THE TASK — All of the records below are to be output exactly; no image belongs in the result.

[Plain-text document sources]
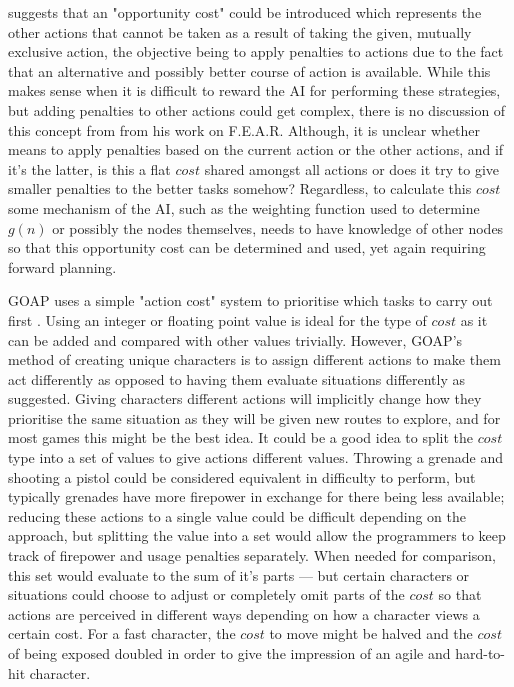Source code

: \documentclass[11pt, a4paper]{report}
\begin{document}
\citeauthor{harmon2002economic} \parencite*[405]{harmon2002economic} suggests that an "opportunity cost" could be introduced which represents the other actions that cannot be taken as a result of taking the given, mutually exclusive action, the objective being to apply penalties to actions due to the fact that an alternative and possibly better course of action is available. While this makes sense when it is difficult to reward the AI for performing these strategies, but adding penalties to other actions could get complex, there is no discussion of this concept from \citeauthor{orkin2006three} \parencite*{orkin2006three} from his work on F.E.A.R. Although, it is unclear whether \citeauthor{harmon2002economic} means to apply penalties based on the current action or the other actions, and if it's the latter, is this a flat $cost$ shared amongst all actions or does it try to give smaller penalties to the better tasks somehow? Regardless, to calculate this $cost$ some mechanism of the AI, such as the weighting function used to determine $g(n)$ or possibly the nodes themselves, needs to have knowledge of other nodes so that this opportunity cost can be determined and used, yet again requiring forward planning.

GOAP uses a simple "action cost" system to prioritise which tasks to carry out first \parencite[11]{orkin2006three}. Using an integer or floating point value is ideal for the type of $cost$ as it can be added and compared with other values trivially. However, GOAP's method of creating unique characters is to assign different actions to make them act differently \parencite[8]{orkin2006three} as opposed to having them evaluate situations differently as \citeauthor{millington2019ai} \parencite*{millington2019ai} suggested. Giving characters different actions will implicitly change how they prioritise the same situation as they will be given new routes to explore, and for most games this might be the best idea. It could be a good idea to split the $cost$ type into a set of values to give actions different values. Throwing a grenade and shooting a pistol could be considered equivalent in difficulty to perform, but typically grenades have more firepower in exchange for there being less available; reducing these actions to a single value could be difficult depending on the approach, but splitting the value into a set would allow the programmers to keep track of firepower and usage penalties separately. When needed for comparison, this set would evaluate to the sum of it's parts --- but certain characters or situations could choose to adjust or completely omit parts of the $cost$ so that actions are perceived in different ways depending on how a character views a certain cost. For a fast character, the $cost$ to move might be halved and the $cost$ of being exposed doubled in order to give the impression of an agile and hard-to-hit character.
\end{document}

WRITTEN ANSWER —
Source code

: \documentclass[11pt, a4paper]{report}
\begin{document}
\citeauthor{harmon2002economic} \parencite*[405]{harmon2002economic} suggests that an "opportunity cost" could be introduced which represents the other actions that cannot be taken as a result of taking the given, mutually exclusive action, the objective being to apply penalties to actions due to the fact that an alternative and possibly better course of action is available. While this makes sense when it is difficult to reward the AI for performing these strategies, but adding penalties to other actions could get complex, there is no discussion of this concept from \citeauthor{orkin2006three} \parencite*{orkin2006three} from his work on F.E.A.R. Although, it is unclear whether \citeauthor{harmon2002economic} means to apply penalties based on the current action or the other actions, and if it's the latter, is this a flat $cost$ shared amongst all actions or does it try to give smaller penalties to the better tasks somehow? Regardless, to calculate this $cost$ some mechanism of the AI, such as the weighting function used to determine $g(n)$ or possibly the nodes themselves, needs to have knowledge of other nodes so that this opportunity cost can be determined and used, yet again requiring forward planning.

GOAP uses a simple "action cost" system to prioritise which tasks to carry out first \parencite[11]{orkin2006three}. Using an integer or floating point value is ideal for the type of $cost$ as it can be added and compared with other values trivially. However, GOAP's method of creating unique characters is to assign different actions to make them act differently \parencite[8]{orkin2006three} as opposed to having them evaluate situations differently as \citeauthor{millington2019ai} \parencite*{millington2019ai} suggested. Giving characters different actions will implicitly change how they prioritise the same situation as they will be given new routes to explore, and for most games this might be the best idea. It could be a good idea to split the $cost$ type into a set of values to give actions different values. Throwing a grenade and shooting a pistol could be considered equivalent in difficulty to perform, but typically grenades have more firepower in exchange for there being less available; reducing these actions to a single value could be difficult depending on the approach, but splitting the value into a set would allow the programmers to keep track of firepower and usage penalties separately. When needed for comparison, this set would evaluate to the sum of it's parts --- but certain characters or situations could choose to adjust or completely omit parts of the $cost$ so that actions are perceived in different ways depending on how a character views a certain cost. For a fast character, the $cost$ to move might be halved and the $cost$ of being exposed doubled in order to give the impression of an agile and hard-to-hit character.
\end{document}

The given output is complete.